はっきり言って、純粋戦闘なら主人公より強いです。
「で、結局どこ行けばいいんだ」
窓を飛び出したはいいものの、店がどこにあるかわからず、時宮は迷走していた。
ここ学園地区には大量にいる学生目当てにたくさんの飲食店がある。その中から目当ての、それも新しい店を探すのは至難の業と言えた。
「はぁ、諦めるしかないのか」
ひとまず時宮は自販機で喉を潤し、休息をとることにした。
「ええと、本日のお品書きはと、」
学園地区の大量の学生を利用するため、様々な会社が色々なものを提供している。自販機もその例外ではない。学生の反応を調べるために様々な新商品が置かれている、普通の飲み物を探す方が難しいくらいだ。
時宮はコーヒーを探していた。それも出来れば砂糖も牛乳も入っていないのがいい。
ある夏の暑い日に冷えた珈琲を飲んで以来、その大人の味にはまってしまったのだ。それを『大人の味』と言って飲む姿がむしろ子供っぽく見えることに、彼はまだ気づいていない。
さて、今日の品揃えは…
・イチゴミルクwithココナッツ
・アセロラスパーク
・黒糖しるこ
・カラメルソーダ
etcetc…
「甘いやつしかねぇ…」
強いて言えばコーヒーに近いのはカラメルソーダだろうか。時宮がお金を投入しようか迷っていると、何者かに後ろから肩を叩かれた。
「もし、そこの人」
「ん?」
「この私にジュースをおごってくれないだろうか!」
ガパァ、なんて擬音が付きそうな感じで顔を覗き込んでくる女子がいた。
「うわあ」
思わず時宮は後ろに下がった。いきなり見ず知らずの人に飲み物をおごれなどという人とは関わり合いにならない方がいい。
「待て、怪しいものではない。だからそんなに離れるな」
「そんなこと言われても…そもそも君誰だよ」
そう言われるとその女はすこし離れて偉そうに言った。
「名前を名乗るならまず自分から、豪華な贈り物付きで、と習わなかったのか」
「前半はよく聞くけど、今変なのが付け足されてたよね。まあいいや。俺は時宮進、長点上機学園の高校二年だ」
そう言いながら時宮は少しずつ後ずさりしていくが、謎の女は気づいていない様子だ。
「なるほど、では私も名乗るとしよう。私は、」
「今だ!」
時宮は勢いよく走り出した。打ち上げまで時間がない。こんなわけのわからない男に付き合っている時間はないのだ。
「待たんか無礼者!」
彼女が手を振った瞬間に走り出した時宮の目の前に巨大な炎が立ち上る。
「うわっ!」
時宮は炎の壁に突っ込みそうになり、全力で踏ん張ってぎりぎりで止まった。
「お前、能力者か。街中で能力使うなよ」
超能力の街といっても、街中で好き勝手に能力が使われているわけではない。
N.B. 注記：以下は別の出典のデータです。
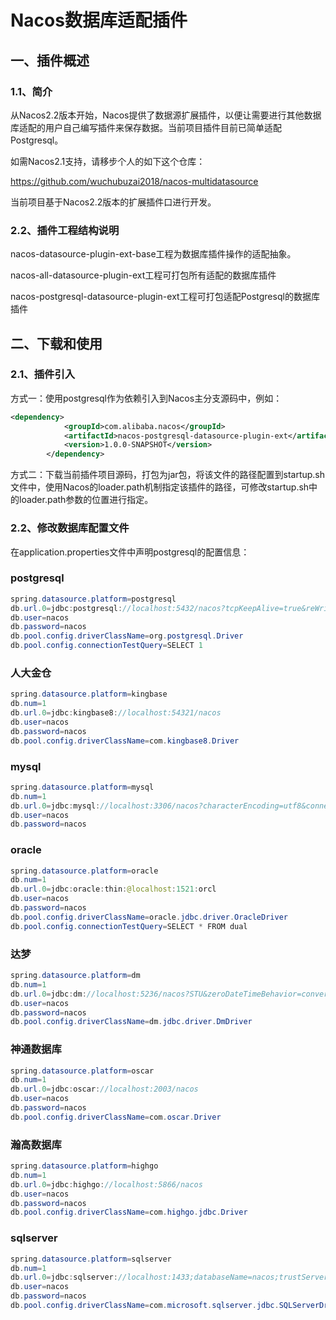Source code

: # Nacos数据库适配插件

## 一、插件概述

### 1.1、简介

从Nacos2.2版本开始，Nacos提供了数据源扩展插件，以便让需要进行其他数据库适配的用户自己编写插件来保存数据。当前项目插件目前已简单适配Postgresql。

如需Nacos2.1支持，请移步个人的如下这个仓库：

https://github.com/wuchubuzai2018/nacos-multidatasource

当前项目基于Nacos2.2版本的扩展插件口进行开发。

### 2.2、插件工程结构说明

nacos-datasource-plugin-ext-base工程为数据库插件操作的适配抽象。

nacos-all-datasource-plugin-ext工程可打包所有适配的数据库插件

nacos-postgresql-datasource-plugin-ext工程可打包适配Postgresql的数据库插件

## 二、下载和使用

### 2.1、插件引入

方式一：使用postgresql作为依赖引入到Nacos主分支源码中，例如：

```xml
<dependency>
            <groupId>com.alibaba.nacos</groupId>
            <artifactId>nacos-postgresql-datasource-plugin-ext</artifactId>
            <version>1.0.0-SNAPSHOT</version>
        </dependency>
```

方式二：下载当前插件项目源码，打包为jar包，将该文件的路径配置到startup.sh文件中，使用Nacos的loader.path机制指定该插件的路径，可修改startup.sh中的loader.path参数的位置进行指定。

### 2.2、修改数据库配置文件

在application.properties文件中声明postgresql的配置信息：

### postgresql
```java
spring.datasource.platform=postgresql
db.url.0=jdbc:postgresql://localhost:5432/nacos?tcpKeepAlive=true&reWriteBatchedInserts=true&ApplicationName=nacos_java
db.user=nacos
db.password=nacos
db.pool.config.driverClassName=org.postgresql.Driver
db.pool.config.connectionTestQuery=SELECT 1
```

### 人大金仓
```java
spring.datasource.platform=kingbase
db.num=1
db.url.0=jdbc:kingbase8://localhost:54321/nacos
db.user=nacos
db.password=nacos
db.pool.config.driverClassName=com.kingbase8.Driver
```

### mysql
```java
spring.datasource.platform=mysql
db.num=1
db.url.0=jdbc:mysql://localhost:3306/nacos?characterEncoding=utf8&connectTimeout=1000&socketTimeout=3000&autoReconnect=true
db.user=nacos
db.password=nacos
```

### oracle
```java
spring.datasource.platform=oracle
db.num=1
db.url.0=jdbc:oracle:thin:@localhost:1521:orcl
db.user=nacos
db.password=nacos
db.pool.config.driverClassName=oracle.jdbc.driver.OracleDriver
db.pool.config.connectionTestQuery=SELECT * FROM dual
```

### 达梦
```java
spring.datasource.platform=dm
db.num=1
db.url.0=jdbc:dm://localhost:5236/nacos?STU&zeroDateTimeBehavior=convertToNull&useUnicode=true&characterEncoding=utf-8
db.user=nacos
db.password=nacos
db.pool.config.driverClassName=dm.jdbc.driver.DmDriver
```

### 神通数据库
```java
spring.datasource.platform=oscar
db.num=1
db.url.0=jdbc:oscar://localhost:2003/nacos
db.user=nacos
db.password=nacos
db.pool.config.driverClassName=com.oscar.Driver
```

### 瀚高数据库
```java
spring.datasource.platform=highgo
db.num=1
db.url.0=jdbc:highgo://localhost:5866/nacos
db.user=nacos
db.password=nacos
db.pool.config.driverClassName=com.highgo.jdbc.Driver
```

### sqlserver
```java
spring.datasource.platform=sqlserver
db.num=1
db.url.0=jdbc:sqlserver://localhost:1433;databaseName=nacos;trustServerCertificate=true
db.user=nacos
db.password=nacos
db.pool.config.driverClassName=com.microsoft.sqlserver.jdbc.SQLServerDriver
```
強大な能力者同士の戦闘は周りに被害を及ぼすため禁止されている。路地裏に一本入ればなくなってしまう程度のものでしかないのだが。
「私から逃げようとするからだ」
そのまま謎の女は後ろから話しかけてくる。
よく見ると炎は下にある謎の物体から放たれている。この物体をどかせば炎が消えるかもしれない。
「私は空井燐。常盤台の二年だ」
反応を見てみようとするが見えない、炎なら酸化反応で燃えるはずだが。
「能力は
とりあえず足の酸化反応と熱による反応を限りなく遅くして触ってみる。
「他の物体には燃え広がらず、熱を伝えるだけだから
「ああ、確かにそうだな。」
靴に起こっている反応は熱反応だけだ。
「おい、いい加減にこっちを向いたらどうだ」
だったら、思いっきり走り抜ければ…
「おい!」
いきなり炎を出していた物体が時宮の顔面に直撃した。
「うわっちい。いきなり何するんだよ」
「お前がこの私の方を見ないからだ!」
「随分お嬢様ぶってやがるな。俺は忙しいんだよ。今日できたお嬢様学園の生徒でもあるまいし」
苛立ちのあまり時宮の口調は崩れつつあった。それは空井の方も同様だったようで、
「だからそのお嬢様学園の生徒だと言ってるだろうが。この平民!」
再び燃える物体を時宮めがけて振り回した。
打ち上げまであと25:00分
過去と現在の違いを表すために、なるべくカタカナ語は使わないようにしています。